* Work to be completed: Across the data below, state how many lines hold "stored", and reply with nothing but that number.

* Exercise materials:
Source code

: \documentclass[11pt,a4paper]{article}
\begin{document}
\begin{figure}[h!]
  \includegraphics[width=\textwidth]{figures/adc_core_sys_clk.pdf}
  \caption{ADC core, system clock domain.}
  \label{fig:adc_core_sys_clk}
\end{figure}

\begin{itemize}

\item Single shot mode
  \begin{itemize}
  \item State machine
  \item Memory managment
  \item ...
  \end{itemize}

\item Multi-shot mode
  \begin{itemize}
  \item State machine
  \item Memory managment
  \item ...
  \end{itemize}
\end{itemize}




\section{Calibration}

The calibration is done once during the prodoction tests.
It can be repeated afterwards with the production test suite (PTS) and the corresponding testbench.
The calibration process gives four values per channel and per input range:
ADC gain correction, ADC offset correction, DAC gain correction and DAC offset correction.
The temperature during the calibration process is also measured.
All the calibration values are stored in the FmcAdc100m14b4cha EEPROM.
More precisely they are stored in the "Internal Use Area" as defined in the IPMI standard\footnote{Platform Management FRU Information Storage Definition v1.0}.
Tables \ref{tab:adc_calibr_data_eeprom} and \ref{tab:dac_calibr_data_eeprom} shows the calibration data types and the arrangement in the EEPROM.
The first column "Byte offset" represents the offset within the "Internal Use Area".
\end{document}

* * *

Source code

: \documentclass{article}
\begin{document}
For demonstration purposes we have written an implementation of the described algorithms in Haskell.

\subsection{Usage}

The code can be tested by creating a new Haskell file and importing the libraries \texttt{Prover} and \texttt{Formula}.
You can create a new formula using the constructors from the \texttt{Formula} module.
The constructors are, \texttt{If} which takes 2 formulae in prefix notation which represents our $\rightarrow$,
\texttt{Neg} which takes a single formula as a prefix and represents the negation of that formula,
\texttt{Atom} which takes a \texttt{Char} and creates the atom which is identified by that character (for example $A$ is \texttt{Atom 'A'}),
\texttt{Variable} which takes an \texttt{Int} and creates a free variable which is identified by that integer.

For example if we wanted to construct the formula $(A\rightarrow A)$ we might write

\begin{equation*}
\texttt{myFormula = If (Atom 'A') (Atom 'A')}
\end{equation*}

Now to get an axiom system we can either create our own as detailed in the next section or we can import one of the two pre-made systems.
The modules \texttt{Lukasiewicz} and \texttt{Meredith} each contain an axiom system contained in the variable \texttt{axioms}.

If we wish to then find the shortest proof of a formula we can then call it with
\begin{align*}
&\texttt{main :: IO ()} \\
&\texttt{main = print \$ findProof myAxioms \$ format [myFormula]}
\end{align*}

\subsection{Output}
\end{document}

--

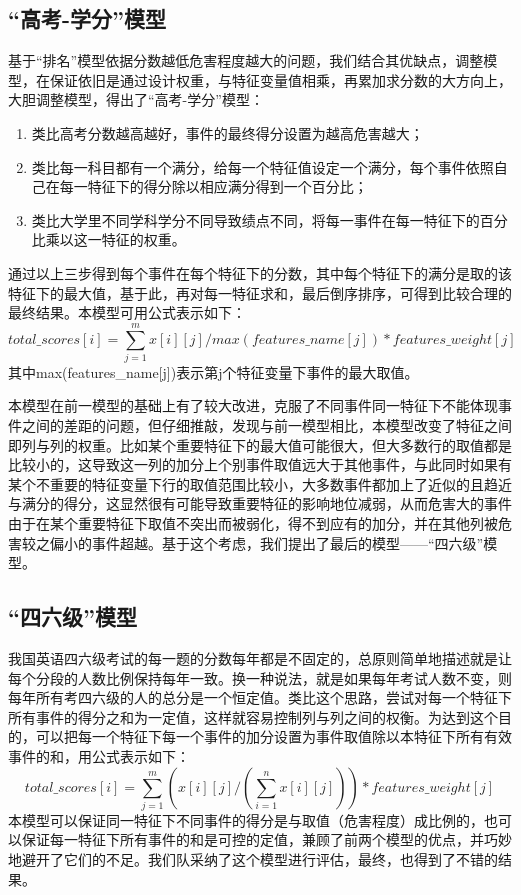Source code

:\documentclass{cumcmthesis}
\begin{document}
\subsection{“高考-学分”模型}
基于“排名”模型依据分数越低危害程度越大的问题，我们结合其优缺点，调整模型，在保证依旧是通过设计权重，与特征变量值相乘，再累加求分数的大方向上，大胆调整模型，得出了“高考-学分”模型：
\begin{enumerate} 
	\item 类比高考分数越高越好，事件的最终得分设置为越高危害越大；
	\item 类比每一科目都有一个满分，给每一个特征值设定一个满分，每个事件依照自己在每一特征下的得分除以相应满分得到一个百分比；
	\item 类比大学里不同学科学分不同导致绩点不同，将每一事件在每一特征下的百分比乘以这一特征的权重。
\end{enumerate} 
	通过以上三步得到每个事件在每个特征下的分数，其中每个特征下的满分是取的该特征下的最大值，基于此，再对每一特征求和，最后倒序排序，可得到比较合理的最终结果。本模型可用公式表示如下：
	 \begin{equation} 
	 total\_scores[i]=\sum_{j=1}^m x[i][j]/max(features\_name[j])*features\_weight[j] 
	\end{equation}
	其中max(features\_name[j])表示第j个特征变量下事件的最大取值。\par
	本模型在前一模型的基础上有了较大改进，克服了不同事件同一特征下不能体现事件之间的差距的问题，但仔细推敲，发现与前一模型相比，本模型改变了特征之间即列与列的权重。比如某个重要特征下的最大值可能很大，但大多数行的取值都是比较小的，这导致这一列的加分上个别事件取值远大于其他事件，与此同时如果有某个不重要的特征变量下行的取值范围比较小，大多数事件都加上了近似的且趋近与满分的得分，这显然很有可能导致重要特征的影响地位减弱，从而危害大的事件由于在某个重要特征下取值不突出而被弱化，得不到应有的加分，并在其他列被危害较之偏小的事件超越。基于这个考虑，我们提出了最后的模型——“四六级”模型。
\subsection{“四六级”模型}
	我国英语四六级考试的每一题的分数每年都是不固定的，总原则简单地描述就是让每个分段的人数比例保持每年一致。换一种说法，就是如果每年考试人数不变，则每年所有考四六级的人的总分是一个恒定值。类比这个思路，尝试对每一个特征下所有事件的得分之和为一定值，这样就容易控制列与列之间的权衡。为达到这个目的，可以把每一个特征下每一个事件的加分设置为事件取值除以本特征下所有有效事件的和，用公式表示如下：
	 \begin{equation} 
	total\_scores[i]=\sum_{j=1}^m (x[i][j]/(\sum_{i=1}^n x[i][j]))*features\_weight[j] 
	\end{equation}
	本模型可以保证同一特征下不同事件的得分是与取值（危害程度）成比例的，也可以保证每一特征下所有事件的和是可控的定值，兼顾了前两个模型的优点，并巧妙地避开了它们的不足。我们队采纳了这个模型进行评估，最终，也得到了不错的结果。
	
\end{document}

* Result for this exercise: 2